■ **Assigned task**
In the records below, find the line containing "meta (aka facebook)" and the line containing "- **bfc allocator**: tensorflow"; please repeat exactly the lines from one to the other, both included, and nothing more.
==============================
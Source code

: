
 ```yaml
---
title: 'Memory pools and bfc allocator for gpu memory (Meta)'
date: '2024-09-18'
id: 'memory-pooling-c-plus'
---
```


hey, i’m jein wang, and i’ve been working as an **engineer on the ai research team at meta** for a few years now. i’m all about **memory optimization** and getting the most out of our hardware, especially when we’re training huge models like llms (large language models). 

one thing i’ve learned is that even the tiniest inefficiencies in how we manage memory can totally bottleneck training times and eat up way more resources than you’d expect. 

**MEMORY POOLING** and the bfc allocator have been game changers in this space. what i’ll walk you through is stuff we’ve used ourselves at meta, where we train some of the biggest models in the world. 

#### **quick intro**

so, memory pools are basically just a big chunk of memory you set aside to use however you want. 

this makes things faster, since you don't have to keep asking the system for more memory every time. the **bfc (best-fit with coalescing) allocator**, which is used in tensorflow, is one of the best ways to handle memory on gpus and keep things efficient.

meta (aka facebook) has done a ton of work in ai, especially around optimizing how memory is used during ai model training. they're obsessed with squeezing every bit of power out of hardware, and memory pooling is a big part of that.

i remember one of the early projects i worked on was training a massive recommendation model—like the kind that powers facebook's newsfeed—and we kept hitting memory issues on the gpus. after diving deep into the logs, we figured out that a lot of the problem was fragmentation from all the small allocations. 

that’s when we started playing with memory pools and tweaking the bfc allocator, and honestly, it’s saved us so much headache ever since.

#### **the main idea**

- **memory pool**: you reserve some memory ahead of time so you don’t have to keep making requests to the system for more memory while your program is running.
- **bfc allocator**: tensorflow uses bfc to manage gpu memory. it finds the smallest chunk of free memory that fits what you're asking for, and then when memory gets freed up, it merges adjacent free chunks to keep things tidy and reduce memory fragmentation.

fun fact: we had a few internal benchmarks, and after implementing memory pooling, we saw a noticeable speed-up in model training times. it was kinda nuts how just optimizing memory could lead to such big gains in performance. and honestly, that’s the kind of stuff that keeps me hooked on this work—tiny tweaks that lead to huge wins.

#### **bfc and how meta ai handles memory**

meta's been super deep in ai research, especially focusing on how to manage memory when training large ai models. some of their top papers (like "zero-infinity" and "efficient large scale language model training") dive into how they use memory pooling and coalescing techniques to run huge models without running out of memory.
==============================
■ **Answer space**
meta (aka facebook) has done a ton of work in ai, especially around optimizing how memory is used during ai model training. they're obsessed with squeezing every bit of power out of hardware, and memory pooling is a big part of that.

i remember one of the early projects i worked on was training a massive recommendation model—like the kind that powers facebook's newsfeed—and we kept hitting memory issues on the gpus. after diving deep into the logs, we figured out that a lot of the problem was fragmentation from all the small allocations. 

that’s when we started playing with memory pools and tweaking the bfc allocator, and honestly, it’s saved us so much headache ever since.

#### **the main idea**

- **memory pool**: you reserve some memory ahead of time so you don’t have to keep making requests to the system for more memory while your program is running.
- **bfc allocator**: tensorflow uses bfc to manage gpu memory. it finds the smallest chunk of free memory that fits what you're asking for, and then when memory gets freed up, it merges adjacent free chunks to keep things tidy and reduce memory fragmentation.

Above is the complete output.